> _Prompt_
Please transcribe the entries that follow exactly as they stand, skipping each picture.

> _Excerpted data_
_ _ _
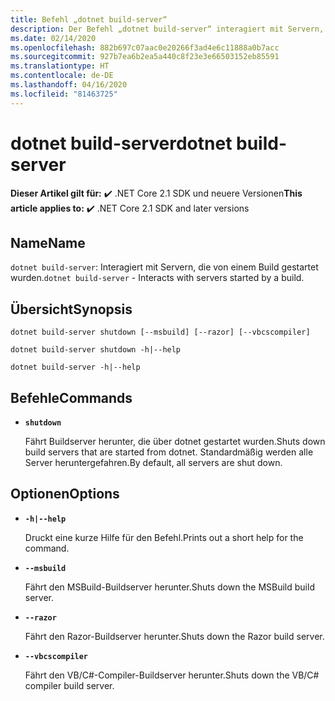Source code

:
 ```yaml
---
title: Befehl „dotnet build-server“
description: Der Befehl „dotnet build-server“ interagiert mit Servern, die durch einen Build gestartet werden.
ms.date: 02/14/2020
ms.openlocfilehash: 882b697c07aac0e20266f3ad4e6c11888a0b7acc
ms.sourcegitcommit: 927b7ea6b2ea5a440c8f23e3e66503152eb85591
ms.translationtype: HT
ms.contentlocale: de-DE
ms.lasthandoff: 04/16/2020
ms.locfileid: "81463725"
---
```

# <a name="dotnet-build-server"></a><span data-ttu-id="44725-103">dotnet build-server</span><span class="sxs-lookup"><span data-stu-id="44725-103">dotnet build-server</span></span>

<span data-ttu-id="44725-104">**Dieser Artikel gilt für:** ✔️ .NET Core 2.1 SDK und neuere Versionen</span><span class="sxs-lookup"><span data-stu-id="44725-104">**This article applies to:** ✔️ .NET Core 2.1 SDK and later versions</span></span>

## <a name="name"></a><span data-ttu-id="44725-105">Name</span><span class="sxs-lookup"><span data-stu-id="44725-105">Name</span></span>

<span data-ttu-id="44725-106">`dotnet build-server`: Interagiert mit Servern, die von einem Build gestartet wurden.</span><span class="sxs-lookup"><span data-stu-id="44725-106">`dotnet build-server` - Interacts with servers started by a build.</span></span>

## <a name="synopsis"></a><span data-ttu-id="44725-107">Übersicht</span><span class="sxs-lookup"><span data-stu-id="44725-107">Synopsis</span></span>

```dotnetcli
dotnet build-server shutdown [--msbuild] [--razor] [--vbcscompiler]

dotnet build-server shutdown -h|--help

dotnet build-server -h|--help
```

## <a name="commands"></a><span data-ttu-id="44725-108">Befehle</span><span class="sxs-lookup"><span data-stu-id="44725-108">Commands</span></span>

- **`shutdown`**

  <span data-ttu-id="44725-109">Fährt Buildserver herunter, die über dotnet gestartet wurden.</span><span class="sxs-lookup"><span data-stu-id="44725-109">Shuts down build servers that are started from dotnet.</span></span> <span data-ttu-id="44725-110">Standardmäßig werden alle Server heruntergefahren.</span><span class="sxs-lookup"><span data-stu-id="44725-110">By default, all servers are shut down.</span></span>

## <a name="options"></a><span data-ttu-id="44725-111">Optionen</span><span class="sxs-lookup"><span data-stu-id="44725-111">Options</span></span>

- **`-h|--help`**

  <span data-ttu-id="44725-112">Druckt eine kurze Hilfe für den Befehl.</span><span class="sxs-lookup"><span data-stu-id="44725-112">Prints out a short help for the command.</span></span>

- **`--msbuild`**

  <span data-ttu-id="44725-113">Fährt den MSBuild-Buildserver herunter.</span><span class="sxs-lookup"><span data-stu-id="44725-113">Shuts down the MSBuild build server.</span></span>

- **`--razor`**

  <span data-ttu-id="44725-114">Fährt den Razor-Buildserver herunter.</span><span class="sxs-lookup"><span data-stu-id="44725-114">Shuts down the Razor build server.</span></span>

- **`--vbcscompiler`**

  <span data-ttu-id="44725-115">Fährt den VB/C#-Compiler-Buildserver herunter.</span><span class="sxs-lookup"><span data-stu-id="44725-115">Shuts down the VB/C# compiler build server.</span></span>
_ _ _
> _Solution_
Source code

:
 ```yaml
---
title: Befehl „dotnet build-server“
description: Der Befehl „dotnet build-server“ interagiert mit Servern, die durch einen Build gestartet werden.
ms.date: 02/14/2020
ms.openlocfilehash: 882b697c07aac0e20266f3ad4e6c11888a0b7acc
ms.sourcegitcommit: 927b7ea6b2ea5a440c8f23e3e66503152eb85591
ms.translationtype: HT
ms.contentlocale: de-DE
ms.lasthandoff: 04/16/2020
ms.locfileid: "81463725"
---
```

# <a name="dotnet-build-server"></a><span data-ttu-id="44725-103">dotnet build-server</span><span class="sxs-lookup"><span data-stu-id="44725-103">dotnet build-server</span></span>

<span data-ttu-id="44725-104">**Dieser Artikel gilt für:** ✔️ .NET Core 2.1 SDK und neuere Versionen</span><span class="sxs-lookup"><span data-stu-id="44725-104">**This article applies to:** ✔️ .NET Core 2.1 SDK and later versions</span></span>

## <a name="name"></a><span data-ttu-id="44725-105">Name</span><span class="sxs-lookup"><span data-stu-id="44725-105">Name</span></span>

<span data-ttu-id="44725-106">`dotnet build-server`: Interagiert mit Servern, die von einem Build gestartet wurden.</span><span class="sxs-lookup"><span data-stu-id="44725-106">`dotnet build-server` - Interacts with servers started by a build.</span></span>

## <a name="synopsis"></a><span data-ttu-id="44725-107">Übersicht</span><span class="sxs-lookup"><span data-stu-id="44725-107">Synopsis</span></span>

```dotnetcli
dotnet build-server shutdown [--msbuild] [--razor] [--vbcscompiler]

dotnet build-server shutdown -h|--help

dotnet build-server -h|--help
```

## <a name="commands"></a><span data-ttu-id="44725-108">Befehle</span><span class="sxs-lookup"><span data-stu-id="44725-108">Commands</span></span>

- **`shutdown`**

  <span data-ttu-id="44725-109">Fährt Buildserver herunter, die über dotnet gestartet wurden.</span><span class="sxs-lookup"><span data-stu-id="44725-109">Shuts down build servers that are started from dotnet.</span></span> <span data-ttu-id="44725-110">Standardmäßig werden alle Server heruntergefahren.</span><span class="sxs-lookup"><span data-stu-id="44725-110">By default, all servers are shut down.</span></span>

## <a name="options"></a><span data-ttu-id="44725-111">Optionen</span><span class="sxs-lookup"><span data-stu-id="44725-111">Options</span></span>

- **`-h|--help`**

  <span data-ttu-id="44725-112">Druckt eine kurze Hilfe für den Befehl.</span><span class="sxs-lookup"><span data-stu-id="44725-112">Prints out a short help for the command.</span></span>

- **`--msbuild`**

  <span data-ttu-id="44725-113">Fährt den MSBuild-Buildserver herunter.</span><span class="sxs-lookup"><span data-stu-id="44725-113">Shuts down the MSBuild build server.</span></span>

- **`--razor`**

  <span data-ttu-id="44725-114">Fährt den Razor-Buildserver herunter.</span><span class="sxs-lookup"><span data-stu-id="44725-114">Shuts down the Razor build server.</span></span>

- **`--vbcscompiler`**

  <span data-ttu-id="44725-115">Fährt den VB/C#-Compiler-Buildserver herunter.</span><span class="sxs-lookup"><span data-stu-id="44725-115">Shuts down the VB/C# compiler build server.</span></span>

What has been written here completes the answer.